▸ **EXERCISE PROMPT**
As you look over the data below, please find each line where the word "figure" appears, then copy it.

▸ **RECORDS FOR THE EXERCISE**
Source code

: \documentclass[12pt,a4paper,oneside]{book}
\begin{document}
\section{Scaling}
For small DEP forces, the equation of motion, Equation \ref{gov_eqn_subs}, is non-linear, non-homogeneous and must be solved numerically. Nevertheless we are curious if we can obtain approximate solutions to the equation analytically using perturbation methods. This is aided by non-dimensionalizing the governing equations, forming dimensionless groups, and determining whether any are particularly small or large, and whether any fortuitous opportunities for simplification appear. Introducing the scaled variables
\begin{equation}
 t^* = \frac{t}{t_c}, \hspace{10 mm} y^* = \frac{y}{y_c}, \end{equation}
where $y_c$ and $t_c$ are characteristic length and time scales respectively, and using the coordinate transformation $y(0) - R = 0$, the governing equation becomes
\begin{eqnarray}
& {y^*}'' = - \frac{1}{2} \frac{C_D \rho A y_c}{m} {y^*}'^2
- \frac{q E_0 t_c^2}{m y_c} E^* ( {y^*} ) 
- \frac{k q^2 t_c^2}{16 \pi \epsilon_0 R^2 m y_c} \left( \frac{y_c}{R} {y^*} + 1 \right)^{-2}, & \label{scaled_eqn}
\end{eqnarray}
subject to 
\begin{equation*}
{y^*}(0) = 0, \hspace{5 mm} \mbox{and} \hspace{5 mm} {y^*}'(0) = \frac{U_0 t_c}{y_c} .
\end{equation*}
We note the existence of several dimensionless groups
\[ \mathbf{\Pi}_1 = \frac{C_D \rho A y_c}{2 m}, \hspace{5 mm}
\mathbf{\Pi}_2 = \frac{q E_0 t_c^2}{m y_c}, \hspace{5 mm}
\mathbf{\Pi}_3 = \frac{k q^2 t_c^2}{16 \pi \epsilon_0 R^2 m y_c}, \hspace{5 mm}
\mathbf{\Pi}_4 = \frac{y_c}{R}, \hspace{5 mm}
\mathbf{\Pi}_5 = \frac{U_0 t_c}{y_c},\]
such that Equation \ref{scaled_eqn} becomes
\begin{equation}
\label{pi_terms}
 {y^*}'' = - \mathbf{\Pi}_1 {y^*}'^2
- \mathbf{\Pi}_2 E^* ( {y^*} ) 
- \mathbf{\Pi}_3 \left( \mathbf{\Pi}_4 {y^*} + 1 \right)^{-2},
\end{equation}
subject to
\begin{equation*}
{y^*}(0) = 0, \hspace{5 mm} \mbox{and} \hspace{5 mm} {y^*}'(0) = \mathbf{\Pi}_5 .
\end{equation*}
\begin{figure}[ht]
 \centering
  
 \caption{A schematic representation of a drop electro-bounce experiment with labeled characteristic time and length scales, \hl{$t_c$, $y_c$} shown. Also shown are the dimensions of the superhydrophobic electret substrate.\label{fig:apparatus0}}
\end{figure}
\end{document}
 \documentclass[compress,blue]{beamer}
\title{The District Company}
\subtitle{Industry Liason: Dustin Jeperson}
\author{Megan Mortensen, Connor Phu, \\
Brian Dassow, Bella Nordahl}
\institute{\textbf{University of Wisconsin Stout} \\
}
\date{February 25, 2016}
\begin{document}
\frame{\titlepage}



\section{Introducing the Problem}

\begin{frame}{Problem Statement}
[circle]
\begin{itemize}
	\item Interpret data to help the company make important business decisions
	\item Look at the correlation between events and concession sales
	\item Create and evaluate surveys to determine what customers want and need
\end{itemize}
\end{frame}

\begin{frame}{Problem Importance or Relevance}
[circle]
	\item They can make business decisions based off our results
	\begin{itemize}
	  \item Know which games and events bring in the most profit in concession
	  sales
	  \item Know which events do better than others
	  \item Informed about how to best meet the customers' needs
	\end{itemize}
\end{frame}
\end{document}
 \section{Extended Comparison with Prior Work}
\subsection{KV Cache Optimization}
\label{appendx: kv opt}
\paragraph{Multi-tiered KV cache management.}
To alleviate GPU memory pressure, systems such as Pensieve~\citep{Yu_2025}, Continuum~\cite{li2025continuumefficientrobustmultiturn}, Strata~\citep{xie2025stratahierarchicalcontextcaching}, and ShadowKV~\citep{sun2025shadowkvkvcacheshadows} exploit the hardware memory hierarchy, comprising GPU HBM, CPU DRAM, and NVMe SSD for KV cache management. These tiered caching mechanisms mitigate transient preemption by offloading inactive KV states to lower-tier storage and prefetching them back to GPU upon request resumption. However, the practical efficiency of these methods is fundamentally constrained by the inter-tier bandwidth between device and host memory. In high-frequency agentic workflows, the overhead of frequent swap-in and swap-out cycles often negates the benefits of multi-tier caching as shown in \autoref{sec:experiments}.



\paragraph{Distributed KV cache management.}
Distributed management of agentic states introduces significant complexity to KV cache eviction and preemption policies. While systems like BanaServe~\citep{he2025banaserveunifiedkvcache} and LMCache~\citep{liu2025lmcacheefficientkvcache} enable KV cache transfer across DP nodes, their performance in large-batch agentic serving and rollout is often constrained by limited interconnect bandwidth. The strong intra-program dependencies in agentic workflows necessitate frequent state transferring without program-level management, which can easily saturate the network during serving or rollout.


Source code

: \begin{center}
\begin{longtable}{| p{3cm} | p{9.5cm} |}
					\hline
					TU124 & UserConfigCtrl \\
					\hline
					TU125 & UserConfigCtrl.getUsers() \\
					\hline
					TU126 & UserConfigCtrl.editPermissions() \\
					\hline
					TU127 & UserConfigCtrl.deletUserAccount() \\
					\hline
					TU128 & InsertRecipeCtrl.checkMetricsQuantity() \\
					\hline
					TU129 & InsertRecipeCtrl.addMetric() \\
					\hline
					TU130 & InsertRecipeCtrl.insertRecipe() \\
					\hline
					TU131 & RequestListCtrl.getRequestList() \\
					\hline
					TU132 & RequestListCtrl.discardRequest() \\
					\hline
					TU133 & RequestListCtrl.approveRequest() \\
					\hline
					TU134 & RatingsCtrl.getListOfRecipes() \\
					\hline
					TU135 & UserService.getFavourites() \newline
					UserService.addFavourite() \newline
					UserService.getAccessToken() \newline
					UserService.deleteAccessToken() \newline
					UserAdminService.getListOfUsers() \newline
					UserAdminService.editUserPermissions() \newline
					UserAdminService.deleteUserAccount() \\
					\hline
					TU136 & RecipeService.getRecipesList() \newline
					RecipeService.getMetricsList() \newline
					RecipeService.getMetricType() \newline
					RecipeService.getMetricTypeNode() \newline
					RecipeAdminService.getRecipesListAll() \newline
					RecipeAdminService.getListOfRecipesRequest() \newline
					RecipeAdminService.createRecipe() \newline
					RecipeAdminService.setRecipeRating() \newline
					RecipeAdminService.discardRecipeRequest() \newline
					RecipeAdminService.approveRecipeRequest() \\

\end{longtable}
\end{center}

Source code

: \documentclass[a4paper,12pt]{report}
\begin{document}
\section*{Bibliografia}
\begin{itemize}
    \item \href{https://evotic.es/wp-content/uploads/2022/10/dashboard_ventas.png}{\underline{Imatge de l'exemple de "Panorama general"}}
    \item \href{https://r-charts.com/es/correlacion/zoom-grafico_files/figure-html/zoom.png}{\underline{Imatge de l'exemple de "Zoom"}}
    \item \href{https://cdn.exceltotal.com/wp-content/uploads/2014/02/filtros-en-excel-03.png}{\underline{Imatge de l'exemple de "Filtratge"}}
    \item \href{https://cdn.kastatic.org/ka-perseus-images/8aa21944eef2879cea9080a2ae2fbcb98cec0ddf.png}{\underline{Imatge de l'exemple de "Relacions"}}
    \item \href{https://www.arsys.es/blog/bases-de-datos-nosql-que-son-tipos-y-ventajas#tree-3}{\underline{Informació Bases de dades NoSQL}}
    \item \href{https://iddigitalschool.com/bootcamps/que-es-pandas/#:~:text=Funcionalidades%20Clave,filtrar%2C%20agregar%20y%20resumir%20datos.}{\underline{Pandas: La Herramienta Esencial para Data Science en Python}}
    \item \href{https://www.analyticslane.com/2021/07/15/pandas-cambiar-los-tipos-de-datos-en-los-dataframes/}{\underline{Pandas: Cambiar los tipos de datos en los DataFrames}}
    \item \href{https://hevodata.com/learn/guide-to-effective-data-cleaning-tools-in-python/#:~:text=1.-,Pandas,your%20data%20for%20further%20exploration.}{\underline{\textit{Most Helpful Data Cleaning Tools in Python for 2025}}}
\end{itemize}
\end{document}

▸ **WORKED SOLUTION**
\begin{figure}[ht]
\end{figure}
    \item \href{https://r-charts.com/es/correlacion/zoom-grafico_files/figure-html/zoom.png}{\underline{Imatge de l'exemple de "Zoom"}}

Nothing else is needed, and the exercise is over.